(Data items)
________________________
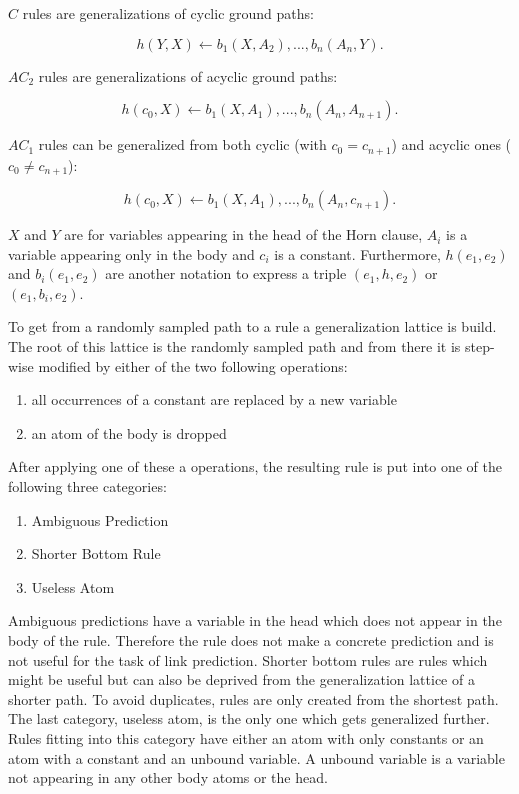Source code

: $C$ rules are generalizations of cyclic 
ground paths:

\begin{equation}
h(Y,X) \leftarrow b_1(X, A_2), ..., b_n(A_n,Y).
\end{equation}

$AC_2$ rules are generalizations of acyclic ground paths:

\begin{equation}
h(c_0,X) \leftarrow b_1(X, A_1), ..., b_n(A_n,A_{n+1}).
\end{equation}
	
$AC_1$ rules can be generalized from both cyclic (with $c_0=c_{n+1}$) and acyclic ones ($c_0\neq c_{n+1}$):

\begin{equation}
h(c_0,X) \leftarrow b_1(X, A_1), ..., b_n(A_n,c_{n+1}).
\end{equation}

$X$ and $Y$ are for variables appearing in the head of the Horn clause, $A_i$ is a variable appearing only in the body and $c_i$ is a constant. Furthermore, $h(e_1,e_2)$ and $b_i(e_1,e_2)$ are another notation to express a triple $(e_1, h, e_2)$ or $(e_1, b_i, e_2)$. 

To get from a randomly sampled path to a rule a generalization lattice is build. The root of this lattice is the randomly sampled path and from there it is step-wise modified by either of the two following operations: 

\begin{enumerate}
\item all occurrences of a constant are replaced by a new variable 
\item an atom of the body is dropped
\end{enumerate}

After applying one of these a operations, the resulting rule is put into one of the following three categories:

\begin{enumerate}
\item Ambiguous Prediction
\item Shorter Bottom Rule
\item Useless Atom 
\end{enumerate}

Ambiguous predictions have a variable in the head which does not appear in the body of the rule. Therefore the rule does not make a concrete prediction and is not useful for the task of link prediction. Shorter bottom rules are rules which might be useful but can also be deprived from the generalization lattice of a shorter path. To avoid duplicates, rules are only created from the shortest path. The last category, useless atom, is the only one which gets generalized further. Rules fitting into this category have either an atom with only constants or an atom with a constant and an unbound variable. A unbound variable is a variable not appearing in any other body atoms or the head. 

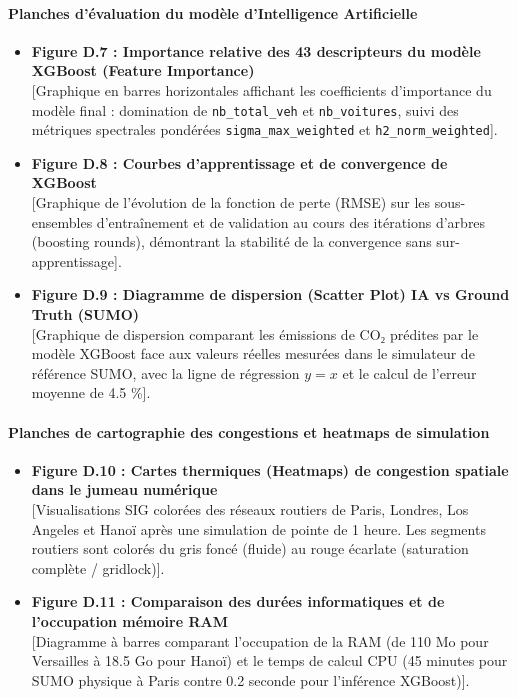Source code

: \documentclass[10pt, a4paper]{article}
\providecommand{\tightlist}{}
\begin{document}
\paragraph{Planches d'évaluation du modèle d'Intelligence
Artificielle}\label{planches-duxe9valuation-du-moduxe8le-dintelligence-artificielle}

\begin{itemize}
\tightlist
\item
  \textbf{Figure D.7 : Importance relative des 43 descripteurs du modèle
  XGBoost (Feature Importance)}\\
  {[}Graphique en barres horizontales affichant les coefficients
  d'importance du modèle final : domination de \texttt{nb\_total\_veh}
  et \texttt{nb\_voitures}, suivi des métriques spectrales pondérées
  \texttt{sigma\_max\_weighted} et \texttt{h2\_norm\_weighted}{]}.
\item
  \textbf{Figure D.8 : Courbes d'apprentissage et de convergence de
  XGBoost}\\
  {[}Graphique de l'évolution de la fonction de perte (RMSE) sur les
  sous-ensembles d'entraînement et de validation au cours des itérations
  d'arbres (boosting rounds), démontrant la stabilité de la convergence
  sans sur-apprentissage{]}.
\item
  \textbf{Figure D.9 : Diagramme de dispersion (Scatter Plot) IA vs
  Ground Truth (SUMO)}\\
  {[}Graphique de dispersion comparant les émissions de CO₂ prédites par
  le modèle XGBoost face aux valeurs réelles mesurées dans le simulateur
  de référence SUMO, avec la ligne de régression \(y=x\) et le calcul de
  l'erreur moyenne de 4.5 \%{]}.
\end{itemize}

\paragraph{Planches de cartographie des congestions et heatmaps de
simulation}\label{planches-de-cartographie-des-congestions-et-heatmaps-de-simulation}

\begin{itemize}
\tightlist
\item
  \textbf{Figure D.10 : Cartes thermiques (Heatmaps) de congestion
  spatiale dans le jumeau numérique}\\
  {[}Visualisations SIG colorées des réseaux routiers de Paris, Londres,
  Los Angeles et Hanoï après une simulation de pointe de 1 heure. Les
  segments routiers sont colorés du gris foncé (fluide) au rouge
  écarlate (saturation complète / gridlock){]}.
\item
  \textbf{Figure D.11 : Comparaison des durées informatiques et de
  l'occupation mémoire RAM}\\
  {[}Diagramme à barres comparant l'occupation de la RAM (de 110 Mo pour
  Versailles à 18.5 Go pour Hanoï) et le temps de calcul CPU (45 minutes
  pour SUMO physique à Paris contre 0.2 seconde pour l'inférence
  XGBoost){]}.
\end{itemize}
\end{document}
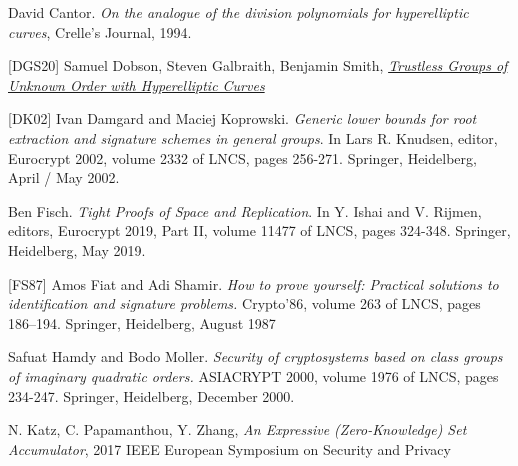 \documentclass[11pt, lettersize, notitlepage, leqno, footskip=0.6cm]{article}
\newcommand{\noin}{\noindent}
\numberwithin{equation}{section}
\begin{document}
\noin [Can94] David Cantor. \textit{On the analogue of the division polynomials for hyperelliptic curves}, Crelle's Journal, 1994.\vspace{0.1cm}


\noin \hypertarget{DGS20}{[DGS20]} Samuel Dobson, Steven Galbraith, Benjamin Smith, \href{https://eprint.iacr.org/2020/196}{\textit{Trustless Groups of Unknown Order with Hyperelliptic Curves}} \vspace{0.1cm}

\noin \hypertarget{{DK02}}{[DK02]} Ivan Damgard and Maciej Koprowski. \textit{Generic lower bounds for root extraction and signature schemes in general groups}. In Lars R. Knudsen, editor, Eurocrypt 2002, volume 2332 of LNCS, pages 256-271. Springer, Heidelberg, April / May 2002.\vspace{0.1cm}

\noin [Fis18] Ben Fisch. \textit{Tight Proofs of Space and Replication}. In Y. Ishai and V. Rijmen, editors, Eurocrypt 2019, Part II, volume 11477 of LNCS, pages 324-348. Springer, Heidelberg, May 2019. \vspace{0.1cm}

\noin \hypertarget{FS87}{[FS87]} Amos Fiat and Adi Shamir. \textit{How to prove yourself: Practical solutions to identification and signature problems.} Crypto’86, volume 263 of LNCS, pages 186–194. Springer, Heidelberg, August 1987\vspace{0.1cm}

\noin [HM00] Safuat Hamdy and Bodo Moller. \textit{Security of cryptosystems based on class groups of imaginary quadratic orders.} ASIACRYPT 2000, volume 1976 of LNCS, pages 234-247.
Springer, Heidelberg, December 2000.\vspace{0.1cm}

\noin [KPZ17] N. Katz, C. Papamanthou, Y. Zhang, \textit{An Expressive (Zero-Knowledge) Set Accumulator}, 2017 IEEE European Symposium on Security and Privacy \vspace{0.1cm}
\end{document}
________________________
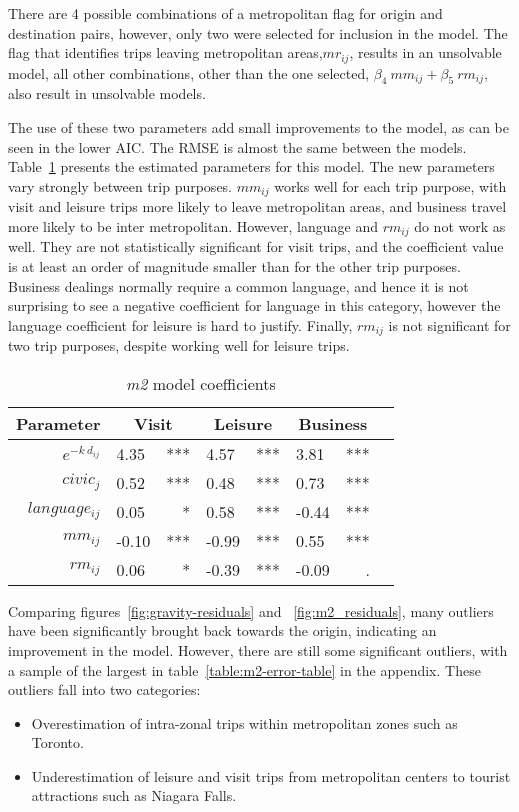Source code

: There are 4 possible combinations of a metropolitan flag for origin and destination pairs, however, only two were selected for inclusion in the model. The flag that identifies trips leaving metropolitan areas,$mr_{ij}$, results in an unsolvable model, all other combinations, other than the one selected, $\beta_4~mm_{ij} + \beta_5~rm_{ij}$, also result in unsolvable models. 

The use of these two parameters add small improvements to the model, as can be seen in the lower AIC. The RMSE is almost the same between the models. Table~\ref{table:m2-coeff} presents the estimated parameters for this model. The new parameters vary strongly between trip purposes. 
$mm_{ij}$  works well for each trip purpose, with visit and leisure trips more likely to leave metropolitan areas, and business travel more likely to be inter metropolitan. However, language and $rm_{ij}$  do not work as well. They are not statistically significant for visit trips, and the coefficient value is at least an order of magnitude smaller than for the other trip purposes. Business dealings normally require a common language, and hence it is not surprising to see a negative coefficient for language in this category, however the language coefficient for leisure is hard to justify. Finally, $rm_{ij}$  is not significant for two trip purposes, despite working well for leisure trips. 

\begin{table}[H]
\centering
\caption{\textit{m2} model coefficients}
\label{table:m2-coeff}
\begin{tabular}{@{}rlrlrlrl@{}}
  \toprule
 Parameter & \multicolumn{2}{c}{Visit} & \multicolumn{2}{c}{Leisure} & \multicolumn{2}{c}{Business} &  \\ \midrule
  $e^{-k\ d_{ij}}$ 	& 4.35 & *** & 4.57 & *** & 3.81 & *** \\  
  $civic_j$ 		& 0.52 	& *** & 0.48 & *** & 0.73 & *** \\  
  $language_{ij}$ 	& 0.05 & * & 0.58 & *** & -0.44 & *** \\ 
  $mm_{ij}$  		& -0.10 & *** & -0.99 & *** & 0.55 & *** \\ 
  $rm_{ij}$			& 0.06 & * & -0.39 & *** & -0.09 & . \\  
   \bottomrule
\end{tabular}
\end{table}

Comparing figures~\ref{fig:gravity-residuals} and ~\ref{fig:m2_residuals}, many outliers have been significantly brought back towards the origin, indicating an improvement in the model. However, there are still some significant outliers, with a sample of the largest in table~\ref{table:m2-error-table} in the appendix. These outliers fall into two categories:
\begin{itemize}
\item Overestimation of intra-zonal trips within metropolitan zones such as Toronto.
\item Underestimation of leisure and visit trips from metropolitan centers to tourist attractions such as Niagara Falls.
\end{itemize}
________________________
## Exercise directions
In the records above, how many lines contain the word "either"? State only the number.

## Solution
2